Researchers decided to test the antiangiogenic VEGF inhibitor bevacizumab in this setting because “angiogenesis is very active in cervical cancer,” according to Tewari.
In the four-armed GOG 240 trial, 452 women with recurrent or metastatic cervical cancer were randomized to one of two chemotherapy regimens alone or combined with 15 mg/kg of bevacizumab. The chemotherapy regimens were cisplatin (50 mg/m2
) plus paclitaxel (135-175 mg/m2
) and topotecan (0.75 mg/m2
days 1-3) plus paclitaxel (175 mg/m2
day 1). Treatment was administered on 21-day cycles until complete response, unacceptable toxicity, or disease progression.
The researchers included the non-cisplatin chemotherapy arm with their analysis because of the resistance concern with repeated cisplatin treatment. Topotecan plus paclitaxel was selected because a phase II trial in this population showed that the regimen is active in this population.
Patient characteristics in the four GOG 240 study arms were comparable with regard to age, histology, performance status, previous use of platinum as a radiosensitizer, and recurrent, persistent, or advanced disease.
Overall, there was a significant improvement with the primary endpoint of OS for patients receiving bevacizumab. At a median follow-up of 20.8 months, OS with bevacizumab plus chemotherapy was 17.0 months versus 13.3 months with chemotherapy alone (hazard ratio = 0.71; 95% CI, 0.54-0.94; P
= .0035). The survival rate did not vary significantly between the two chemotherapy arms.
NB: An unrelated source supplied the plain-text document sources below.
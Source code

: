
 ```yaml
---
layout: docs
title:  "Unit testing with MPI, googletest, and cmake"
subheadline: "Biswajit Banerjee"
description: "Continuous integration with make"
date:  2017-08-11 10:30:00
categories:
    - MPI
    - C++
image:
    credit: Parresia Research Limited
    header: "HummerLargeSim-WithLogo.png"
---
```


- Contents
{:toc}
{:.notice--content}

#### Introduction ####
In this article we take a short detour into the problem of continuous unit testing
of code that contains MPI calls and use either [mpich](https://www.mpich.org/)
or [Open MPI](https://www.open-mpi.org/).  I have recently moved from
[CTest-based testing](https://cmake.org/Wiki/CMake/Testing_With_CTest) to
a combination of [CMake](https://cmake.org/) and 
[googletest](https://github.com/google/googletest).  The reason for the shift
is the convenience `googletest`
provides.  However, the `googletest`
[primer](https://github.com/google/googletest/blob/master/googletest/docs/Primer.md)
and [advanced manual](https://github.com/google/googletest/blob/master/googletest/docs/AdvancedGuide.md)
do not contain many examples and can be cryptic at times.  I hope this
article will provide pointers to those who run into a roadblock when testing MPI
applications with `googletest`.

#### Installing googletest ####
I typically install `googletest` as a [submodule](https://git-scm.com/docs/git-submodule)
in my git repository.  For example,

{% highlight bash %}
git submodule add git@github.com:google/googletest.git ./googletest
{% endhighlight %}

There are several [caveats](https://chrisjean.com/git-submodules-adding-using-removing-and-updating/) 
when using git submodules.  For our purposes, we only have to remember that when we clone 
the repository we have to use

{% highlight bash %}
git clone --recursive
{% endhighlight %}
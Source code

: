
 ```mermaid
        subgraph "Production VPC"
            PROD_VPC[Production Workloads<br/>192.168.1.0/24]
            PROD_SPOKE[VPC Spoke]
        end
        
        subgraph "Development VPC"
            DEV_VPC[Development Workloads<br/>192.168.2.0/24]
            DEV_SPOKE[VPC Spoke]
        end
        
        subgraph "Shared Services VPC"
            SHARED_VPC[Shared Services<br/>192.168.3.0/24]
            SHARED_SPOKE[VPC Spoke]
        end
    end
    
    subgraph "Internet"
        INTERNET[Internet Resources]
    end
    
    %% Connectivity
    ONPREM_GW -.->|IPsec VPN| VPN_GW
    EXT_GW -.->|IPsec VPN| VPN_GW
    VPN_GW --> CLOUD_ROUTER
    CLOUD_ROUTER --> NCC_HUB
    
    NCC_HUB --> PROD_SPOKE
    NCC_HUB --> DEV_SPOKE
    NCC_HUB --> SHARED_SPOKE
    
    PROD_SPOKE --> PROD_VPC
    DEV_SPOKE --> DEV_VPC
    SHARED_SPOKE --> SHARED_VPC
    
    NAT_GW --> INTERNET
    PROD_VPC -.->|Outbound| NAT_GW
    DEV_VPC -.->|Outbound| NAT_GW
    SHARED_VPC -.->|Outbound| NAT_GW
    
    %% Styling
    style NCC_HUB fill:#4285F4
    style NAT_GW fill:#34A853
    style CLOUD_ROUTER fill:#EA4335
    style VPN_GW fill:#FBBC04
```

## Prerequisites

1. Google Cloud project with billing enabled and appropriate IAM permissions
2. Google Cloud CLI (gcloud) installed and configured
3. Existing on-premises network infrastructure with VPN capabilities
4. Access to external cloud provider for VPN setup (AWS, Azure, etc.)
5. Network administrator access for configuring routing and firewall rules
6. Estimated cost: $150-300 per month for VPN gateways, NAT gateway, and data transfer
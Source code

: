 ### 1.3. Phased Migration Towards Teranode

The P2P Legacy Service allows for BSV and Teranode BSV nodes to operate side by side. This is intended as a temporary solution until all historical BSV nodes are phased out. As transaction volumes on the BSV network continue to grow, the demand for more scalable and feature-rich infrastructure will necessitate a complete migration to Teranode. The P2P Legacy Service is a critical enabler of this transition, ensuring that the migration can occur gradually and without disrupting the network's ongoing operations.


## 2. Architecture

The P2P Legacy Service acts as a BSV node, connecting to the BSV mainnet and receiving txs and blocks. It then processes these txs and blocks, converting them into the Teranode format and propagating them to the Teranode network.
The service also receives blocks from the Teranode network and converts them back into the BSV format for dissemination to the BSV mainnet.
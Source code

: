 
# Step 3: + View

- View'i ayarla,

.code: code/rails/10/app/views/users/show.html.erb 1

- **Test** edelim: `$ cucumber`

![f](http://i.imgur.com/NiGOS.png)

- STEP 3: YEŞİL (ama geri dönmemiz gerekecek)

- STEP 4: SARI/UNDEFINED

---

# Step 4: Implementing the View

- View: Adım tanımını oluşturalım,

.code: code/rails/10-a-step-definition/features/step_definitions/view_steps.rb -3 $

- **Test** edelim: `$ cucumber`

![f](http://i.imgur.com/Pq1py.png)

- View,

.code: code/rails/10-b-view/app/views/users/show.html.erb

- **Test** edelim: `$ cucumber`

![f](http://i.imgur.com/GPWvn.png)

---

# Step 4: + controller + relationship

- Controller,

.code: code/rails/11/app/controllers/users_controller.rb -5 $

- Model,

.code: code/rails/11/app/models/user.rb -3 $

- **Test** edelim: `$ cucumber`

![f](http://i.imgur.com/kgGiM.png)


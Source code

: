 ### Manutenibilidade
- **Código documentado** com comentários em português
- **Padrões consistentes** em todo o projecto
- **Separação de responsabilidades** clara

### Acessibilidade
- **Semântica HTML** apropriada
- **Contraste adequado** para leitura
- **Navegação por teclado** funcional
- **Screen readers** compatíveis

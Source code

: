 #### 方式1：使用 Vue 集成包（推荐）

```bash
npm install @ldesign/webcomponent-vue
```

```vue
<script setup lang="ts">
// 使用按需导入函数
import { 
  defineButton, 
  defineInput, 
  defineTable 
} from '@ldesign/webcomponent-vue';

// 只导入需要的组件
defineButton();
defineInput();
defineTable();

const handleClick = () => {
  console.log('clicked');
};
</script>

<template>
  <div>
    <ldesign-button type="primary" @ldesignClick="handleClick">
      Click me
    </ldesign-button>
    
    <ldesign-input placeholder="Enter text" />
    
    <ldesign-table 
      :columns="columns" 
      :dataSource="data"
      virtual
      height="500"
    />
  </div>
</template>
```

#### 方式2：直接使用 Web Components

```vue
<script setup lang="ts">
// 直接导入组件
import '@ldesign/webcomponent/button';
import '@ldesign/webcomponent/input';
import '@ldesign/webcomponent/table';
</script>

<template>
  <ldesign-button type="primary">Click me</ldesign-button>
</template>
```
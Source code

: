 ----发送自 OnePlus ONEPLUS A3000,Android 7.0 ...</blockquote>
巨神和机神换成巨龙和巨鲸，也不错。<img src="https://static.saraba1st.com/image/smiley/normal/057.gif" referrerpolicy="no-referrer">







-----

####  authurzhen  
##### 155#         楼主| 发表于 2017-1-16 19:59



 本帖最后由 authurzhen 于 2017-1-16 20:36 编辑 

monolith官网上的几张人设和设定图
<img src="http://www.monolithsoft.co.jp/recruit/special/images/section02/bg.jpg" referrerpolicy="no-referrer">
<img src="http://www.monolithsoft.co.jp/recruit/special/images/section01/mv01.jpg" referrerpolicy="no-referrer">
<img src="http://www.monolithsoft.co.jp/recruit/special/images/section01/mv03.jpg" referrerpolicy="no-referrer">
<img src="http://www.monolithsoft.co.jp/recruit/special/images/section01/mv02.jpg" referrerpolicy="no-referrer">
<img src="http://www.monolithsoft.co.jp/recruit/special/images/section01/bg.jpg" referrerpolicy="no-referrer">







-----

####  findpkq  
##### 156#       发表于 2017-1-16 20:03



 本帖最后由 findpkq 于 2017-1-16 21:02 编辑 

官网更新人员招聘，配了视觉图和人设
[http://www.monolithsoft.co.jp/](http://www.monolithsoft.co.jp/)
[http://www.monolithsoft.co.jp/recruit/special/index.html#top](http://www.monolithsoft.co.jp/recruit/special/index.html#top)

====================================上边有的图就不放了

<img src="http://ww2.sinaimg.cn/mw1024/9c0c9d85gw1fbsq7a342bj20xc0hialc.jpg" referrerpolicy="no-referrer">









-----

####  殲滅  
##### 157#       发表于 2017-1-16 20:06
Response rates (level of tumor shrinkage) were better for patients receiving bevacizumab: 48% versus 36%, respectively (P
= .00807). Tewari said bevacizumab also improved progression-free survival (PFS), but did not present the PFS data at the press briefing.
“We feel [these results] are clinically meaning in a population of patients that doesn’t respond to chemotherapy very well,” said Tewari.
Regarding toxicities, higher rates of grade 3-4 bleeding (5% vs 1%) thrombosis/embolism (9% vs 2%), and gastrointestinal fistula (3% vs 0%) were reported with combination bevacizumab treatment versus chemotherapy alone.
Additionally, there were four fatal adverse events in both the bevacizumab and non-bevacizumab treatment groups.
Discussing the toxicity profile, Tewari said, “We found no new toxicities associated with bevacizumab. The toxicities were similar to what had been previously reported [with bevacizumab treatment] in other types of cancers.”